**What needs to be done**
Could you filter the records below down to the lines that include the word "towards"?
=== Provided records ===
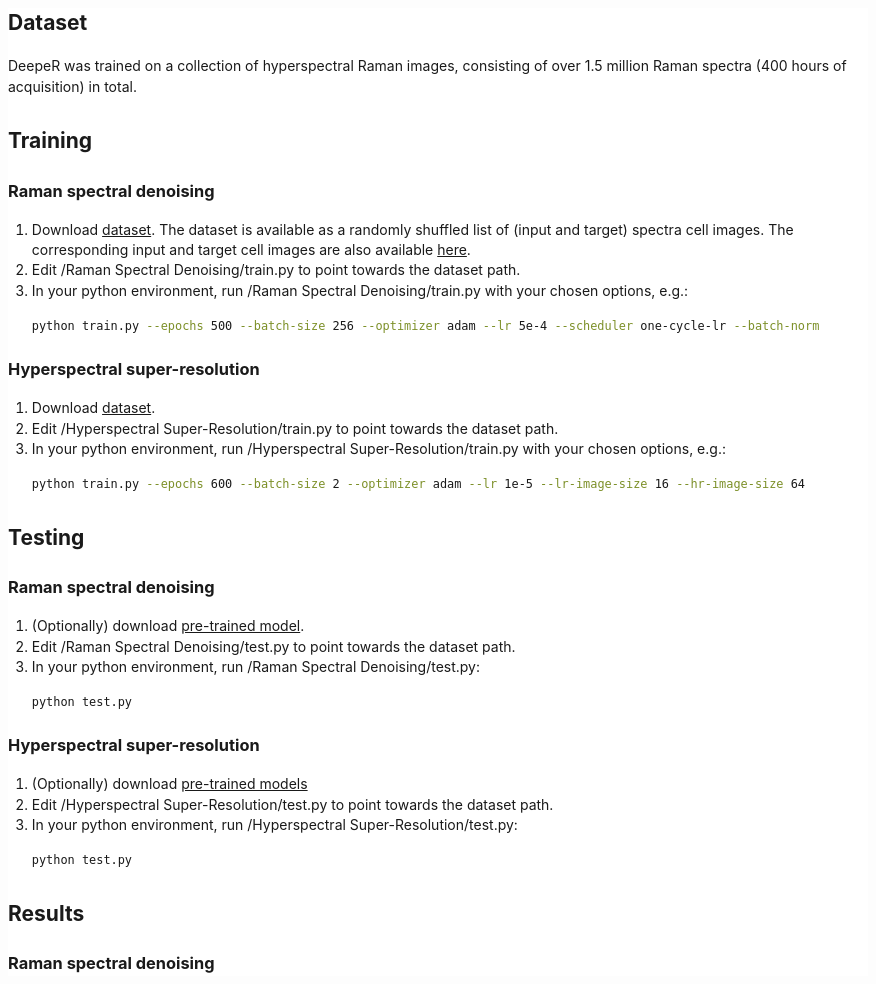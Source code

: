 ## Dataset
DeepeR was trained on a collection of hyperspectral Raman images, consisting of over 1.5 million Raman spectra (400 hours of acquisition) in total.

## Training
### Raman spectral denoising
1. Download [dataset](https://emckclac-my.sharepoint.com/:f:/g/personal/k1919691_kcl_ac_uk/EqZaY-_FrGdImybIGuMCvb8Bo_YD1Bc9ATBxbLxdDIv0RA?e=5%3aHhLp91&fromShare=true&at=9). The dataset is available as a randomly shuffled list of (input and target) spectra cell images. The corresponding input and target cell images are also available [here](https://emckclac-my.sharepoint.com/:f:/g/personal/k1919691_kcl_ac_uk/EhtDDsvQ4KpJidvKQjSGBOYB-2VpfwDgKy8LDWMXe6DB3w?e=UjXZU5).
2. Edit /Raman Spectral Denoising/train.py to point towards the dataset path.
3. In your python environment, run /Raman Spectral Denoising/train.py with your chosen options, e.g.:
    ```bash
    python train.py --epochs 500 --batch-size 256 --optimizer adam --lr 5e-4 --scheduler one-cycle-lr --batch-norm 
    ```
### Hyperspectral super-resolution
1. Download [dataset](https://emckclac-my.sharepoint.com/:f:/g/personal/k1919691_kcl_ac_uk/EuIIZkQGtT5NgQcYO_SOzigB706Q8b0EddSLEDGUN22EbA?e=5%3axGyu4b&fromShare=true&at=9).
2. Edit /Hyperspectral Super-Resolution/train.py to point towards the dataset path.
3. In your python environment, run /Hyperspectral Super-Resolution/train.py with your chosen options, e.g.:
    ```bash
    python train.py --epochs 600 --batch-size 2 --optimizer adam --lr 1e-5 --lr-image-size 16 --hr-image-size 64 
    ```

## Testing
### Raman spectral denoising
1. (Optionally) download [pre-trained model](https://emckclac-my.sharepoint.com/:f:/g/personal/k1919691_kcl_ac_uk/EiwEL3MaIqJEuTj-4LiSe-4BS_YCzUUE9s6r5BiJSzzZ5A?e=5%3as3UIPB&fromShare=true&at=9).
2. Edit /Raman Spectral Denoising/test.py to point towards the dataset path.
3. In your python environment, run /Raman Spectral Denoising/test.py:
    ```bash
    python test.py 
    ```
### Hyperspectral super-resolution
1. (Optionally) download [pre-trained models](https://emckclac-my.sharepoint.com/:f:/g/personal/k1919691_kcl_ac_uk/Eo9TjydJcu9NpLNuw_luxVQB1Pa1s3rABLBXM5JCkGzU4A?e=5%3akkHnB5&fromShare=true&at=9)
2. Edit /Hyperspectral Super-Resolution/test.py to point towards the dataset path.
3. In your python environment, run /Hyperspectral Super-Resolution/test.py:
    ```bash
    python test.py 
    ```
## Results
### Raman spectral denoising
===
**Output below**
2. Edit /Raman Spectral Denoising/train.py to point towards the dataset path.
2. Edit /Hyperspectral Super-Resolution/train.py to point towards the dataset path.
2. Edit /Raman Spectral Denoising/test.py to point towards the dataset path.
2. Edit /Hyperspectral Super-Resolution/test.py to point towards the dataset path.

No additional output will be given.